*ABOUT THIS TASK:* Only the records, repeated exactly, should make up the response.

*PROVIDED MATERIAL:*
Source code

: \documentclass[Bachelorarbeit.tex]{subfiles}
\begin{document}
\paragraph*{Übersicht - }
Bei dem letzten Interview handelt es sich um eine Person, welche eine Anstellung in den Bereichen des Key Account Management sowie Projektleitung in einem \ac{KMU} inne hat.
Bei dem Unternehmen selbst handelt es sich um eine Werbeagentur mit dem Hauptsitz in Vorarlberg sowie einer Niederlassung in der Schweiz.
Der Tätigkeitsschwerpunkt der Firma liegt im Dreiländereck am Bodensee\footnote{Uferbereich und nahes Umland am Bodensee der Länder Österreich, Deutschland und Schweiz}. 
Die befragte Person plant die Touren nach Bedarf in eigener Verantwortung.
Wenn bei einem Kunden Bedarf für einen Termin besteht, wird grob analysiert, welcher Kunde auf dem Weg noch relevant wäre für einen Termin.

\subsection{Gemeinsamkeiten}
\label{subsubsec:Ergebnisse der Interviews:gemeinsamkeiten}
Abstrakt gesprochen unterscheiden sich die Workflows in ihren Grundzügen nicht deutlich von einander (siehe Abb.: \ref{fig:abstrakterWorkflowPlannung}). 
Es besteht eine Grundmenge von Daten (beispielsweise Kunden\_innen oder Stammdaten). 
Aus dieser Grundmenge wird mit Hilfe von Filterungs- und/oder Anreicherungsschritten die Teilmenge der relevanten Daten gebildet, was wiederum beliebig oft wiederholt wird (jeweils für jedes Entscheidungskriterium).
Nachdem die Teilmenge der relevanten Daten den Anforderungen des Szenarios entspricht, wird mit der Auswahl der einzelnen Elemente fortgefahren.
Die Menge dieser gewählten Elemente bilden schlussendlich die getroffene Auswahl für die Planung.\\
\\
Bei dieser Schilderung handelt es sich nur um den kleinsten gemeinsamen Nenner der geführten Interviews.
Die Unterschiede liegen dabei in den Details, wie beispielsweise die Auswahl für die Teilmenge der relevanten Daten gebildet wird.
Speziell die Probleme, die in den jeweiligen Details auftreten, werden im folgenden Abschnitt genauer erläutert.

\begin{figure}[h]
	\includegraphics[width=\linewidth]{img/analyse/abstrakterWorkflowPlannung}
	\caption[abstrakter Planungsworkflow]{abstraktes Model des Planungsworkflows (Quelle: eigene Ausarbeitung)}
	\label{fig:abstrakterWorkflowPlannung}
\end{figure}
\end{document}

*YOUR SOLUTION:*
Source code

: \documentclass[Bachelorarbeit.tex]{subfiles}
\begin{document}
\paragraph*{Übersicht - }
Bei dem letzten Interview handelt es sich um eine Person, welche eine Anstellung in den Bereichen des Key Account Management sowie Projektleitung in einem \ac{KMU} inne hat.
Bei dem Unternehmen selbst handelt es sich um eine Werbeagentur mit dem Hauptsitz in Vorarlberg sowie einer Niederlassung in der Schweiz.
Der Tätigkeitsschwerpunkt der Firma liegt im Dreiländereck am Bodensee\footnote{Uferbereich und nahes Umland am Bodensee der Länder Österreich, Deutschland und Schweiz}. 
Die befragte Person plant die Touren nach Bedarf in eigener Verantwortung.
Wenn bei einem Kunden Bedarf für einen Termin besteht, wird grob analysiert, welcher Kunde auf dem Weg noch relevant wäre für einen Termin.

\subsection{Gemeinsamkeiten}
\label{subsubsec:Ergebnisse der Interviews:gemeinsamkeiten}
Abstrakt gesprochen unterscheiden sich die Workflows in ihren Grundzügen nicht deutlich von einander (siehe Abb.: \ref{fig:abstrakterWorkflowPlannung}). 
Es besteht eine Grundmenge von Daten (beispielsweise Kunden\_innen oder Stammdaten). 
Aus dieser Grundmenge wird mit Hilfe von Filterungs- und/oder Anreicherungsschritten die Teilmenge der relevanten Daten gebildet, was wiederum beliebig oft wiederholt wird (jeweils für jedes Entscheidungskriterium).
Nachdem die Teilmenge der relevanten Daten den Anforderungen des Szenarios entspricht, wird mit der Auswahl der einzelnen Elemente fortgefahren.
Die Menge dieser gewählten Elemente bilden schlussendlich die getroffene Auswahl für die Planung.\\
\\
Bei dieser Schilderung handelt es sich nur um den kleinsten gemeinsamen Nenner der geführten Interviews.
Die Unterschiede liegen dabei in den Details, wie beispielsweise die Auswahl für die Teilmenge der relevanten Daten gebildet wird.
Speziell die Probleme, die in den jeweiligen Details auftreten, werden im folgenden Abschnitt genauer erläutert.

\begin{figure}[h]
	\includegraphics[width=\linewidth]{img/analyse/abstrakterWorkflowPlannung}
	\caption[abstrakter Planungsworkflow]{abstraktes Model des Planungsworkflows (Quelle: eigene Ausarbeitung)}
	\label{fig:abstrakterWorkflowPlannung}
\end{figure}
\end{document}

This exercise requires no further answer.